人源吲哚胺2,3-双加氧酶-2的表达与纯化

李娟娟　李　洋　杨　青,2△

(1复旦大学生命科学学院生物化学系　上海　200438; 2 云南天然产物与生物制药协同创新中心　昆明　650091)



人源吲哚胺2,3-双加氧酶-2的表达与纯化

李娟娟1李洋1杨青1,2△

(1复旦大学生命科学学院生物化学系上海200438;2云南天然产物与生物制药协同创新中心昆明650091)

目的构建人源吲哚胺2,3-双加氧酶-2 (human indoleamine 2,3-dioxygenase-2,hIDO2)原核表达载体,表达、纯化获得hIDO2蛋白。方法采用基因工程手段获得hIDO2原核表达载体并转化表达菌株,筛选合适的重组质粒及异丙基-β-D-硫代半乳糖苷(isopropy-β-D-thiogalactoside,IPTG)浓度进行蛋白表达;通过亲和层析纯化重组hIDO2,BCA法测定蛋白浓度并计算蛋白收率;SDS-PAGE电泳检测hIDO2表达情况,通过软件分析得到蛋白纯度;Western blot检测目的蛋白特异性。结果重组质粒经电泳分析、双酶切、DNA测序鉴定表明构建成功;经筛选发现重组质粒pET28a-hIDO2比pGEX-4T-1-hIDO2的hIDO2表达效果好;SDS-PAGE电泳及Western blot均验证了在相对分子质量45 000处的特异性目的条带的存在;经测定及计算得出蛋白纯度为97.1%,蛋白浓度为20 mg/mL,蛋白收率为15 mg/L。结论成功构建重组质粒用于表达及纯化hIDO2,蛋白浓度、纯度、收率及特异性均较高。

吲哚胺2,3-双加氧酶-2;人源;蛋白表达;蛋白纯化

吲哚胺2,3-双加氧酶-2 (indoleamine 2,3-dioxygenase-2,IDO2),是继吲哚胺2,3-双加氧酶-1 (indoleamine 2,3-dioxygenase-1,IDO1)、色氨酸双加氧酶 (tryptophan 2,3-dioxygenase,TDO)之后,第3个被发现能够催化色氨酸沿着犬尿氨酸途径 (kynurenine pathway,KP) 代谢的限速酶,可催化色氨酸分解产生L-犬尿氨酸、喹啉酸等多种具有生物活性的代谢产物[1]。其中TDO主要存在于肝脏中,受糖皮质激素及L-色氨酸的诱导[2],尚未发现其免疫调节活性[3];IDO1 广泛分布于除肝脏以外的其他组织中,是细胞内的一种含亚铁血红素的单体蛋白质,1967年首次在兔肠道细胞中被发现[4]。作为IDO1的类似蛋白,IDO2 (EC 1.13.11.52)于2007年首次被发现[5-8]。
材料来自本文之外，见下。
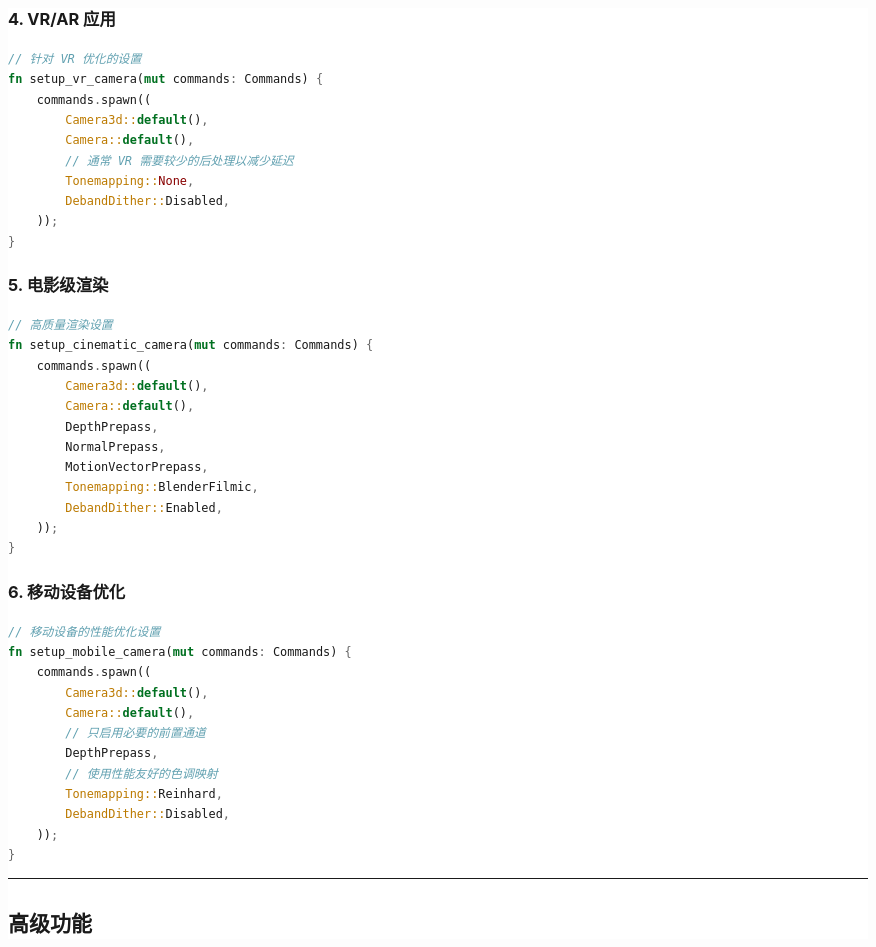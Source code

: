 ### 4. VR/AR 应用

```rust
// 针对 VR 优化的设置
fn setup_vr_camera(mut commands: Commands) {
    commands.spawn((
        Camera3d::default(),
        Camera::default(),
        // 通常 VR 需要较少的后处理以减少延迟
        Tonemapping::None,
        DebandDither::Disabled,
    ));
}
```

### 5. 电影级渲染

```rust
// 高质量渲染设置
fn setup_cinematic_camera(mut commands: Commands) {
    commands.spawn((
        Camera3d::default(),
        Camera::default(),
        DepthPrepass,
        NormalPrepass,
        MotionVectorPrepass,
        Tonemapping::BlenderFilmic,
        DebandDither::Enabled,
    ));
}
```

### 6. 移动设备优化

```rust
// 移动设备的性能优化设置
fn setup_mobile_camera(mut commands: Commands) {
    commands.spawn((
        Camera3d::default(),
        Camera::default(),
        // 只启用必要的前置通道
        DepthPrepass,
        // 使用性能友好的色调映射
        Tonemapping::Reinhard,
        DebandDither::Disabled,
    ));
}
```

---

## 高级功能
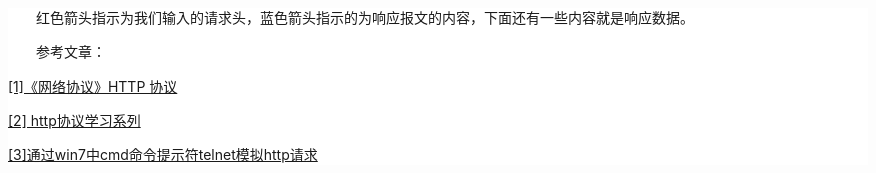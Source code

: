　　红色箭头指示为我们输入的请求头，蓝色箭头指示的为响应报文的内容，下面还有一些内容就是响应数据。

　　参考文章：

[[1]《网络协议》HTTP 协议](http://blog.csdn.net/chenhanzhun/article/details/43149557)

[[2] http协议学习系列](http://www.blogjava.net/zjusuyong/articles/304788.html)

[[3]通过win7中cmd命令提示符telnet模拟http请求](http://blog.csdn.net/hsd2012/article/details/51075811)


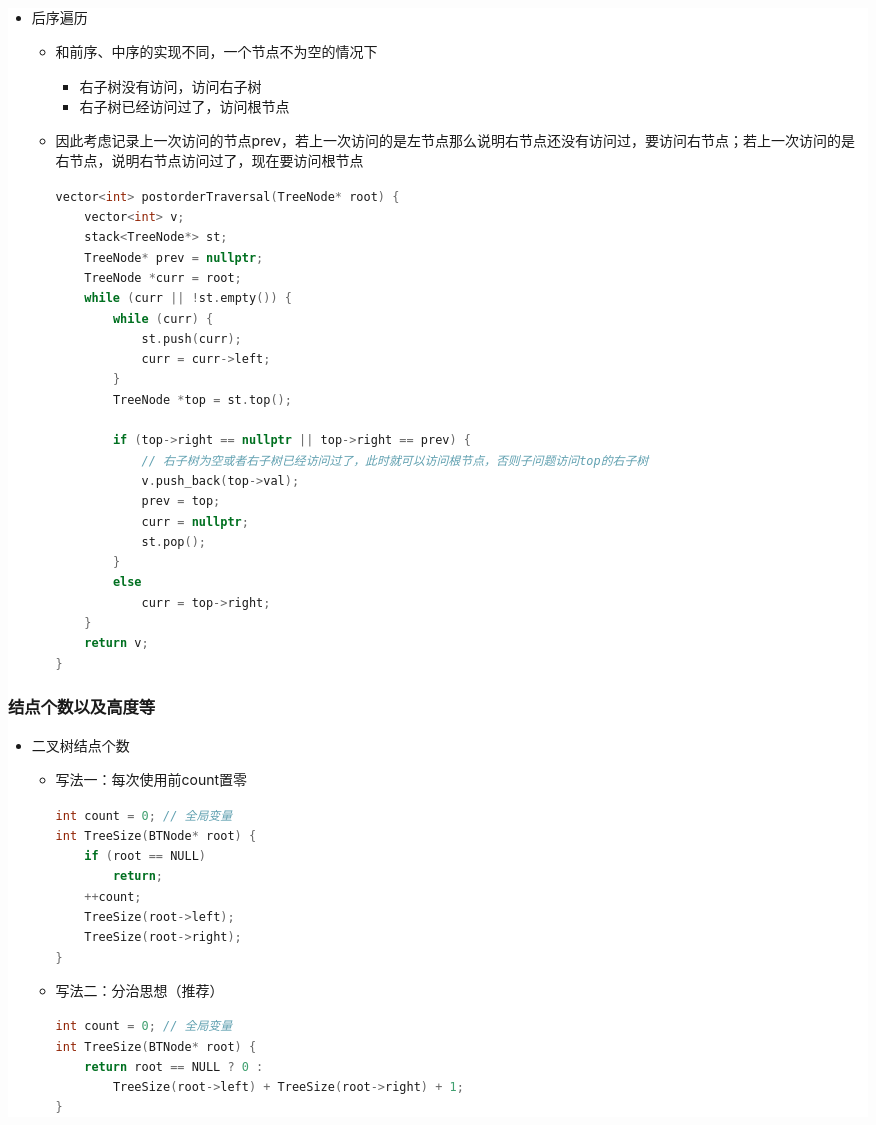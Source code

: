 * 后序遍历
  * 和前序、中序的实现不同，一个节点不为空的情况下
    * 右子树没有访问，访问右子树
    * 右子树已经访问过了，访问根节点
  * 因此考虑记录上一次访问的节点prev，若上一次访问的是左节点那么说明右节点还没有访问过，要访问右节点；若上一次访问的是右节点，说明右节点访问过了，现在要访问根节点

    ```cpp
    vector<int> postorderTraversal(TreeNode* root) {
        vector<int> v;
        stack<TreeNode*> st;
        TreeNode* prev = nullptr;
        TreeNode *curr = root;
        while (curr || !st.empty()) {
            while (curr) {
                st.push(curr);
                curr = curr->left;
            }
            TreeNode *top = st.top();
    
            if (top->right == nullptr || top->right == prev) {
                // 右子树为空或者右子树已经访问过了，此时就可以访问根节点，否则子问题访问top的右子树
                v.push_back(top->val);
                prev = top;
                curr = nullptr;
                st.pop();
            }
            else
                curr = top->right;
        }
        return v;
    }
    ```

### 结点个数以及高度等

* 二叉树结点个数
  * 写法一：每次使用前count置零

    ```c
    int count = 0; // 全局变量
    int TreeSize(BTNode* root) {
        if (root == NULL)
            return;
        ++count;
        TreeSize(root->left);
        TreeSize(root->right);
    }
    ```
    
  * 写法二：分治思想（推荐）

    ```c
    int count = 0; // 全局变量
    int TreeSize(BTNode* root) {
        return root == NULL ? 0 :
            TreeSize(root->left) + TreeSize(root->right) + 1;
    }
    ```
  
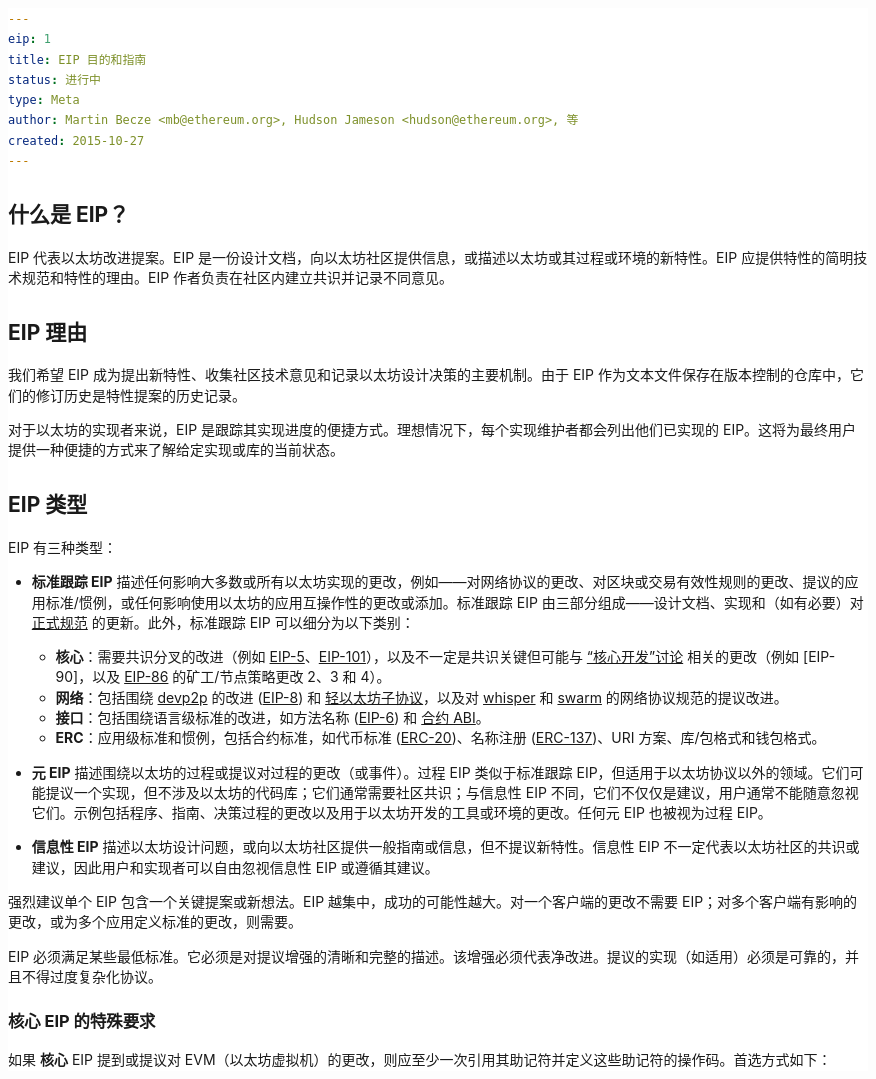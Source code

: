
 ```yaml
---
eip: 1
title: EIP 目的和指南
status: 进行中
type: Meta
author: Martin Becze <mb@ethereum.org>, Hudson Jameson <hudson@ethereum.org>, 等
created: 2015-10-27
---
```


## 什么是 EIP？

EIP 代表以太坊改进提案。EIP 是一份设计文档，向以太坊社区提供信息，或描述以太坊或其过程或环境的新特性。EIP 应提供特性的简明技术规范和特性的理由。EIP 作者负责在社区内建立共识并记录不同意见。

## EIP 理由

我们希望 EIP 成为提出新特性、收集社区技术意见和记录以太坊设计决策的主要机制。由于 EIP 作为文本文件保存在版本控制的仓库中，它们的修订历史是特性提案的历史记录。

对于以太坊的实现者来说，EIP 是跟踪其实现进度的便捷方式。理想情况下，每个实现维护者都会列出他们已实现的 EIP。这将为最终用户提供一种便捷的方式来了解给定实现或库的当前状态。

## EIP 类型

EIP 有三种类型：

- **标准跟踪 EIP** 描述任何影响大多数或所有以太坊实现的更改，例如——对网络协议的更改、对区块或交易有效性规则的更改、提议的应用标准/惯例，或任何影响使用以太坊的应用互操作性的更改或添加。标准跟踪 EIP 由三部分组成——设计文档、实现和（如有必要）对 [正式规范](https://github.com/ethereum/yellowpaper) 的更新。此外，标准跟踪 EIP 可以细分为以下类别：
  - **核心**：需要共识分叉的改进（例如 [EIP-5](./eip-5.md)、[EIP-101](./eip-101.md)），以及不一定是共识关键但可能与 [“核心开发”讨论](https://github.com/ethereum/pm) 相关的更改（例如 [EIP-90]，以及 [EIP-86](./eip-86.md) 的矿工/节点策略更改 2、3 和 4）。
  - **网络**：包括围绕 [devp2p](https://github.com/ethereum/devp2p/blob/readme-spec-links/rlpx.md) 的改进 ([EIP-8](./eip-8.md)) 和 [轻以太坊子协议](https://ethereum.org/en/developers/docs/nodes-and-clients/#light-node)，以及对 [whisper](https://github.com/ethereum/go-ethereum/issues/16013#issuecomment-364639309) 和 [swarm](https://github.com/ethereum/go-ethereum/pull/2959) 的网络协议规范的提议改进。
  - **接口**：包括围绕语言级标准的改进，如方法名称 ([EIP-6](./eip-6.md)) 和 [合约 ABI](https://docs.soliditylang.org/en/develop/abi-spec.html)。
  - **ERC**：应用级标准和惯例，包括合约标准，如代币标准 ([ERC-20](../ERCs/erc-20.md))、名称注册 ([ERC-137](./eip-137.md))、URI 方案、库/包格式和钱包格式。

- **元 EIP** 描述围绕以太坊的过程或提议对过程的更改（或事件）。过程 EIP 类似于标准跟踪 EIP，但适用于以太坊协议以外的领域。它们可能提议一个实现，但不涉及以太坊的代码库；它们通常需要社区共识；与信息性 EIP 不同，它们不仅仅是建议，用户通常不能随意忽视它们。示例包括程序、指南、决策过程的更改以及用于以太坊开发的工具或环境的更改。任何元 EIP 也被视为过程 EIP。

- **信息性 EIP** 描述以太坊设计问题，或向以太坊社区提供一般指南或信息，但不提议新特性。信息性 EIP 不一定代表以太坊社区的共识或建议，因此用户和实现者可以自由忽视信息性 EIP 或遵循其建议。

强烈建议单个 EIP 包含一个关键提案或新想法。EIP 越集中，成功的可能性越大。对一个客户端的更改不需要 EIP；对多个客户端有影响的更改，或为多个应用定义标准的更改，则需要。

EIP 必须满足某些最低标准。它必须是对提议增强的清晰和完整的描述。该增强必须代表净改进。提议的实现（如适用）必须是可靠的，并且不得过度复杂化协议。

### 核心 EIP 的特殊要求

如果 **核心** EIP 提到或提议对 EVM（以太坊虚拟机）的更改，则应至少一次引用其助记符并定义这些助记符的操作码。首选方式如下：
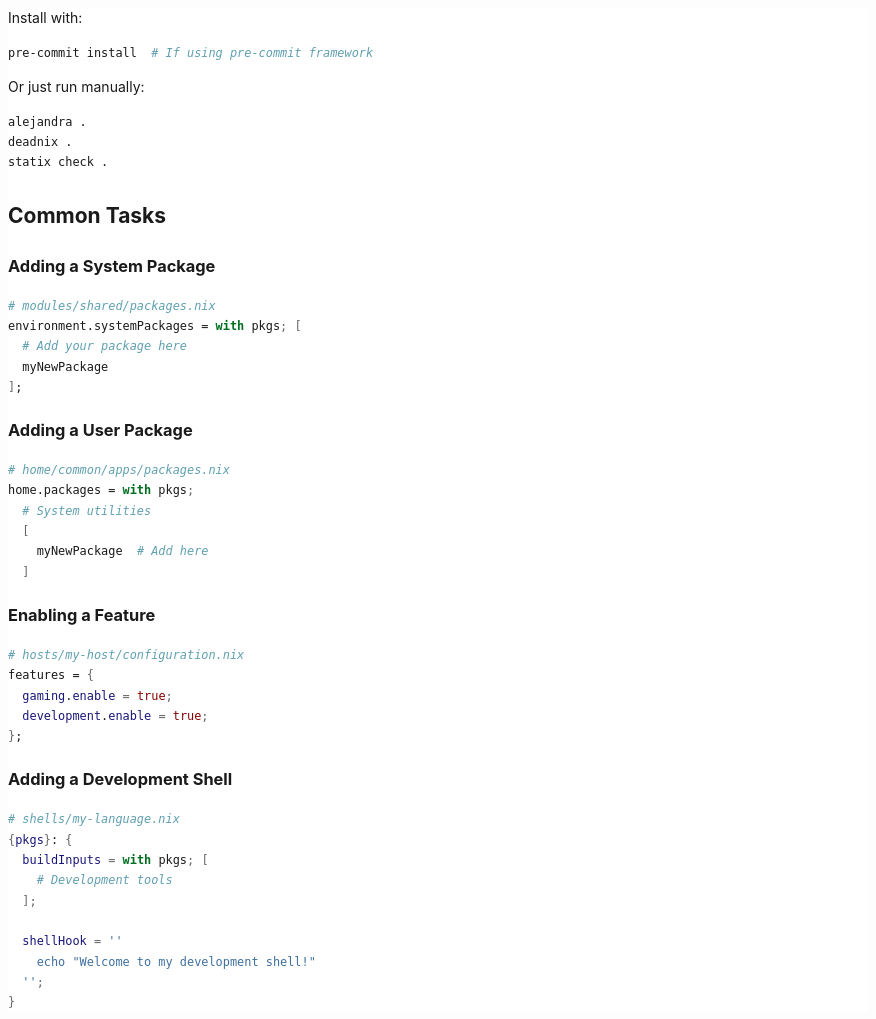 Install with:
```bash
pre-commit install  # If using pre-commit framework
```

Or just run manually:
```bash
alejandra .
deadnix .
statix check .
```

## Common Tasks

### Adding a System Package

```nix
# modules/shared/packages.nix
environment.systemPackages = with pkgs; [
  # Add your package here
  myNewPackage
];
```

### Adding a User Package

```nix
# home/common/apps/packages.nix
home.packages = with pkgs;
  # System utilities
  [
    myNewPackage  # Add here
  ]
```

### Enabling a Feature

```nix
# hosts/my-host/configuration.nix
features = {
  gaming.enable = true;
  development.enable = true;
};
```

### Adding a Development Shell

```nix
# shells/my-language.nix
{pkgs}: {
  buildInputs = with pkgs; [
    # Development tools
  ];
  
  shellHook = ''
    echo "Welcome to my development shell!"
  '';
}
```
研究表明,IDO1过度活化与抑郁症[9]、阿尔茨海默病[10-11]、白内障、癌症等人类重大疾病密切相关[12-13]。在机制方面,IDO1可以通过介导T细胞凋亡或Tregs形成从而引起肿瘤免疫逃逸[14-15]。Qian等[16]研究发现,IDO2也可以抑制人类T淋巴细胞的增殖。由IDO1所引起的对T细胞增殖的抑制作用可以由提高色氨酸浓度或加入其抑制剂1-甲基色氨酸 (1-methyl-tryptophan,1-MT)而逆转,与IDO1明显不同的是,由IDO2引起的T细胞增殖的抑制作用即使补充高浓度色氨酸或1-MT也不能逆转。这一现象说明,在抑制T细胞增殖的反应中IDO2与 IDO1可能存在不同的信号调节通路,并且二者发挥不同的免疫调节作用。Metz等[17]研究发现在IDO2基因敲除小鼠 (IDO2-/-mice)体内,依赖IDO1的Tregs产生量明显减少,表明IDO2对于IDO1介导的T细胞增殖的抑制或炎性反应是必要的,进一步说明IDO2在免疫过程中十分重要。关于抑制IDO1还是IDO2具有更好的抗肿瘤效果,Hou等[18]曾在黑色素瘤的研究中发现用D-1-MT抑制IDO2并与环磷酰胺联用可以显著减小肿瘤,比L-1-MT抑制IDO1引起的抑瘤效果更好,不过之后未见类似的报道。以上研究表明,IDO2与IDO1关系密切,两者可能共同作用参与肿瘤发生、肿瘤免疫耐受、炎性反应等重大疾病或生理活动,因此IDO2有望成为IDO1以外又一重要的药物发现靶标。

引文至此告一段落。